The relationship between driving distance and scoring average is slightly stronger, as its correlation (−0.265) is greater in absolute value than the putting correlation (+0.190). While both relationships are weak, driving distance has a relatively stronger linear relationship with scoring average in this dataset.

Problem 3

Part (a)

# Airfare data
y <- c(631.8, 338.6, 627.9, 352.6, 699.8, 470.7,
       557.8, 547.6, 569.83, 321.1, 344.7, 427.67)

# Mean and median
mean_y <- mean(y)
median_y <- median(y)
mean_y

## [1] 490.8417

median_y

## [1] 509.15

# Create candidate yhat values from 400 to 600
yhat <- seq(400, 600, by = 0.1)

# Define SAE function
SAE.fun <- function(yhat) {
  sum(abs(y - yhat))
}

# Compute SAE for each candidate
SAE <- sapply(yhat, SAE.fun)

# Plot SAE vs yhat
plot(yhat, SAE, cex = 0.5, xlab = "yhat", ylab = "SAE",
     main = "Sum of Absolute Errors vs ŷ")

# Find the yhat that minimizes SAE
yhat_min_SAE <- yhat[which.min(SAE)]
yhat_min_SAE

## [1] 470.8

Part (b)

# Define SSE function
SSE.fun <- function(yhat) {
  sum((y - yhat)^2)
}

# Compute SSE for each candidate
SSE <- sapply(yhat, SSE.fun)

# Plot SSE vs yhat
plot(yhat, SSE, cex = 0.5, xlab = "yhat", ylab = "SSE",
     main = "Sum of Squared Errors vs ŷ")

# Find the yhat that minimizes SSE
yhat_min_SSE <- yhat[which.min(SSE)]
yhat_min_SSE

## [1] 490.8

Part (c)

When using absolute error (SAE), the optimal prediction is the median of the data. When using squared error (SSE), the optimal prediction is the mean. Choosing between the mean or median depends on the kind of error we are looking for.

Problem 4

Part (a)

An observational unit is a single textbook from the Cal Poly bookstore.

Part (b)

The response variable is price. The variable we are trying to predict based on the number of pages.

Part (c)

The explanatory variable is number of pages. This is used to help predict the price of a textbook.

Part (d)

Price = 0.1465 * (Pages) - 5.13

Part (e)

The correlation is strong and positive, and 0.8 is the closest value to describe that relationship.

Part (f)

Negative

Part (g)

Price=0.1465×1300−5.13=190.45−5.13=185.32 The math is correct. 1300 pages is outside the range of observed data. While the math is correct, 1300 pages is outside the range of the data used to build the model.

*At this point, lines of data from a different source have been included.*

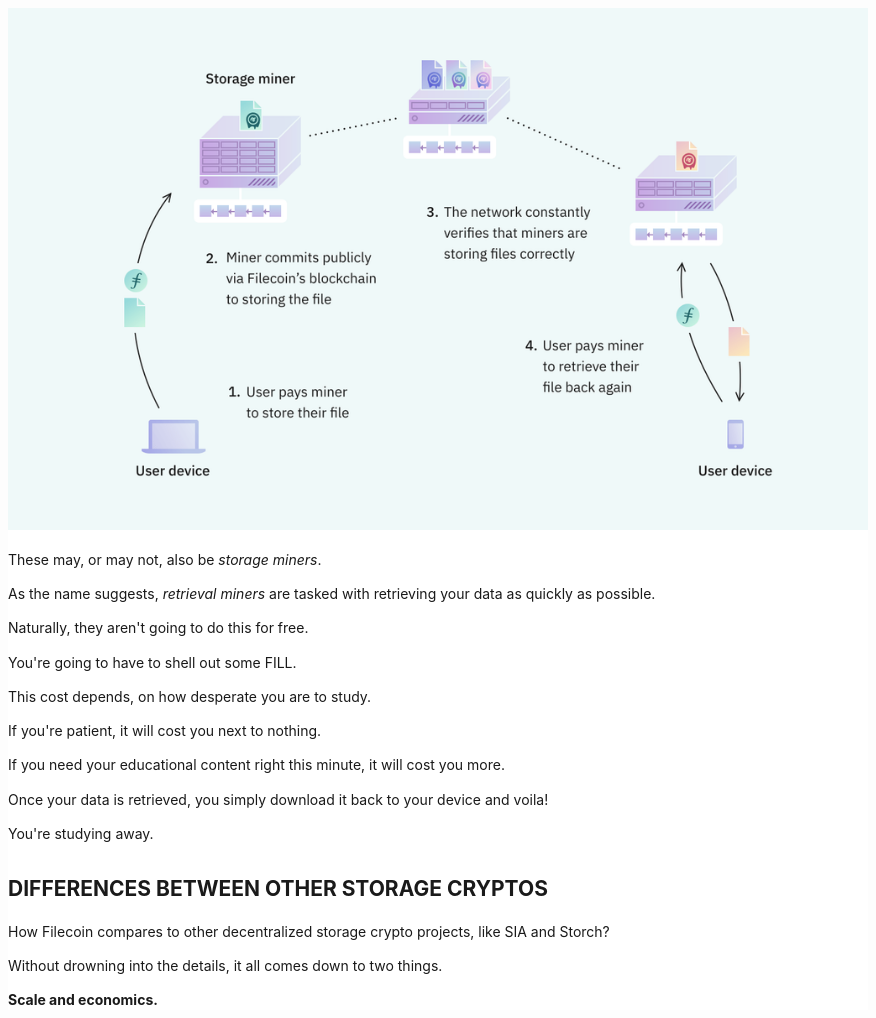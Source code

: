 <img src="/images/posts/Tokens/filecoin/11.png">
</center>

These may, or may not, also be *storage miners*.

As the name suggests, *retrieval miners* are tasked with retrieving your data as quickly as possible.

Naturally, they aren't going to do this for free.

You're going to have to shell out some FILL.

This cost depends, on how desperate you are to study.

If you're patient, it will cost you next to nothing.

If you need your educational content right this minute, it will cost you more.

Once your data is retrieved, you simply download it back to your device and voila!

You're studying away.

## DIFFERENCES BETWEEN OTHER STORAGE CRYPTOS

How Filecoin compares to other decentralized storage crypto projects, like SIA and Storch? 

Without drowning into the details, it all comes down to two things.

**Scale and economics.**
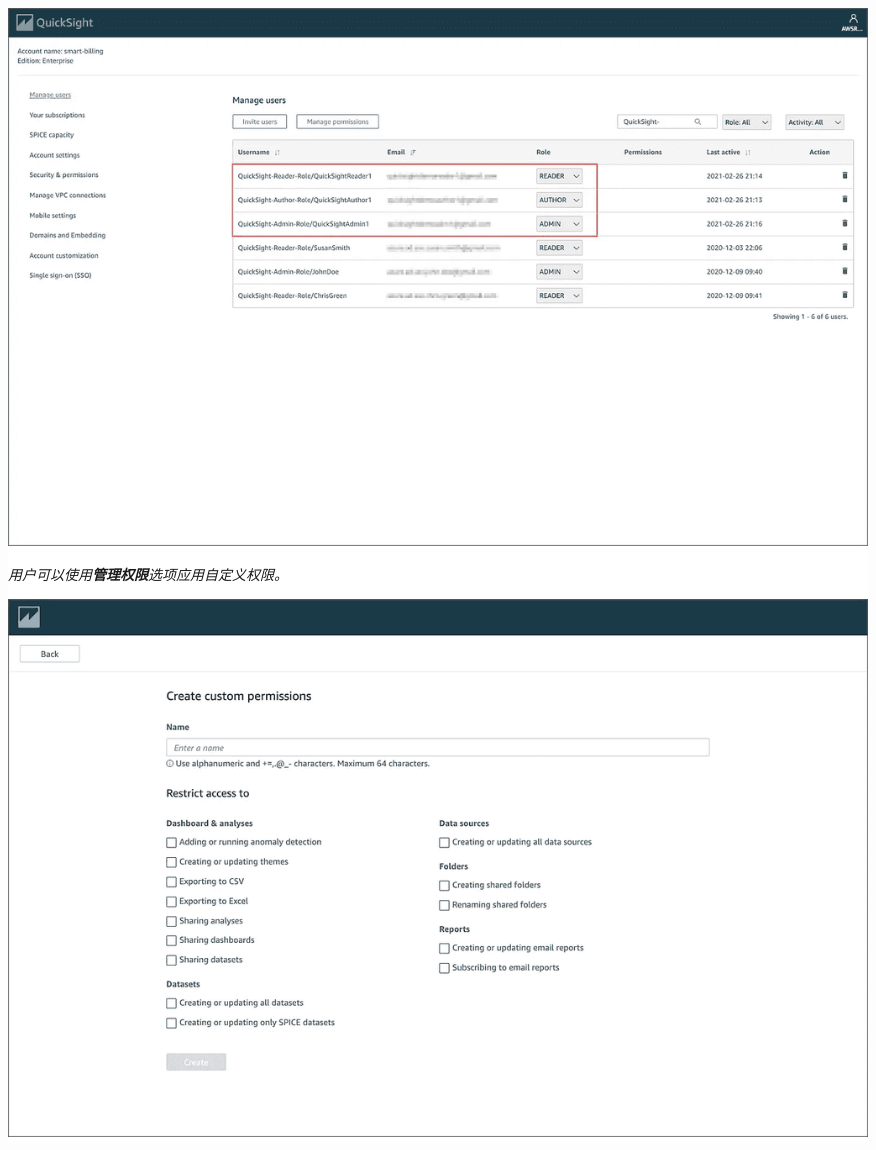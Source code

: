 *![](img/af3b5fb89263342c6b0d4018ad6307db.png)*

*用户可以使用**管理权限**选项应用自定义权限。*

*![](img/cd1866e60ae348ec932efd95b1f31b30.png)*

This makes the prediction an extrapolation, and therefore not reliable. We can’t say for sure the statement is true.

Problem 5

Part (a)

Self-reported measures are subject to response bias. Participants may underreport or exaggerate symptoms because of social desirability, embarrassment, or wrong recall especially in this study post drinking. If men and women differ in how they report symptoms like if one gender underreports more this could introduce systematic bias.

Part (b)

The sample consisted of college students at a single university (University of Missouri) who were enrolled in Intro to Psychology and participated for research credit. This is a non-random, convenience sample. Therefore, the findings cannot be generalized to all adults, or even to all college students.

Part (c)

The two variables are hangover symptoms scale score and frequency of drinking. The explanatory variable is drinking frequency, since the researchers were examining whether more frequent drinking is associated with higher hangover symptom scores.

Part (d)

The correlation coefficient r = 0.44 means there is a moderate positive linear relationship between how often a student drinks and their total hangover symptom score.

Part (e)

In this study, significantly means that the result is statistically significant. The probability that this correlation occurred by random chance is very low (p < 0.001).

It provides strong evidence that drinking frequency and hangover symptoms are related in the sample studied, rather than it being a coincidence.